• _WHAT YOU SHOULD DO_: Transcribe each line of the records below exactly, excluding any embedded images.

• _PROVIDED ENTRIES_:
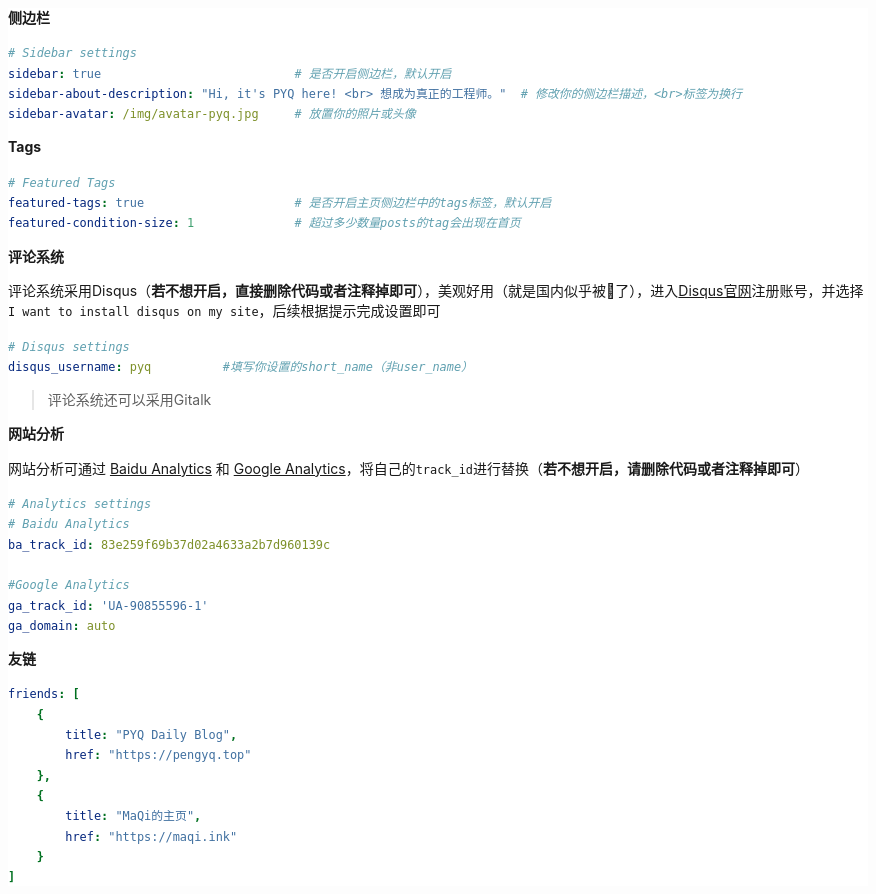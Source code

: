 **侧边栏**

```yml
# Sidebar settings
sidebar: true                           # 是否开启侧边栏，默认开启
sidebar-about-description: "Hi, it's PYQ here! <br> 想成为真正的工程师。"  # 修改你的侧边栏描述，<br>标签为换行
sidebar-avatar: /img/avatar-pyq.jpg     # 放置你的照片或头像
```

**Tags**

```yml
# Featured Tags
featured-tags: true                     # 是否开启主页侧边栏中的tags标签，默认开启
featured-condition-size: 1              # 超过多少数量posts的tag会出现在首页
```

**评论系统**

评论系统采用Disqus（**若不想开启，直接删除代码或者注释掉即可**），美观好用（就是国内似乎被🧱了），进入[Disqus官网](https://disqus.com/)注册账号，并选择`I want to install disqus on my site`，后续根据提示完成设置即可

```yml
# Disqus settings
disqus_username: pyq          #填写你设置的short_name（非user_name）
```

> 评论系统还可以采用Gitalk

**网站分析**

网站分析可通过 [Baidu Analytics](http://tongji.baidu.com/web/welcome/login) 和 [Google Analytics](http://www.google.cn/analytics/)，将自己的`track_id`进行替换（**若不想开启，请删除代码或者注释掉即可**）

```yml
# Analytics settings
# Baidu Analytics
ba_track_id: 83e259f69b37d02a4633a2b7d960139c

#Google Analytics
ga_track_id: 'UA-90855596-1'            
ga_domain: auto
```

**友链**

```yml
friends: [
    {
        title: "PYQ Daily Blog",
        href: "https://pengyq.top"
    },
    {
        title: "MaQi的主页",
        href: "https://maqi.ink"
    }
]
```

• _YOUR RESPONSE_:
Source code

: **侧边栏**

```yml
# Sidebar settings
sidebar: true                           # 是否开启侧边栏，默认开启
sidebar-about-description: "Hi, it's PYQ here! <br> 想成为真正的工程师。"  # 修改你的侧边栏描述，<br>标签为换行
sidebar-avatar: /img/avatar-pyq.jpg     # 放置你的照片或头像
```

**Tags**

```yml
# Featured Tags
featured-tags: true                     # 是否开启主页侧边栏中的tags标签，默认开启
featured-condition-size: 1              # 超过多少数量posts的tag会出现在首页
```

**评论系统**

评论系统采用Disqus（**若不想开启，直接删除代码或者注释掉即可**），美观好用（就是国内似乎被🧱了），进入[Disqus官网](https://disqus.com/)注册账号，并选择`I want to install disqus on my site`，后续根据提示完成设置即可

```yml
# Disqus settings
disqus_username: pyq          #填写你设置的short_name（非user_name）
```

> 评论系统还可以采用Gitalk

**网站分析**

网站分析可通过 [Baidu Analytics](http://tongji.baidu.com/web/welcome/login) 和 [Google Analytics](http://www.google.cn/analytics/)，将自己的`track_id`进行替换（**若不想开启，请删除代码或者注释掉即可**）

```yml
# Analytics settings
# Baidu Analytics
ba_track_id: 83e259f69b37d02a4633a2b7d960139c

#Google Analytics
ga_track_id: 'UA-90855596-1'            
ga_domain: auto
```

**友链**

```yml
friends: [
    {
        title: "PYQ Daily Blog",
        href: "https://pengyq.top"
    },
    {
        title: "MaQi的主页",
        href: "https://maqi.ink"
    }
]
```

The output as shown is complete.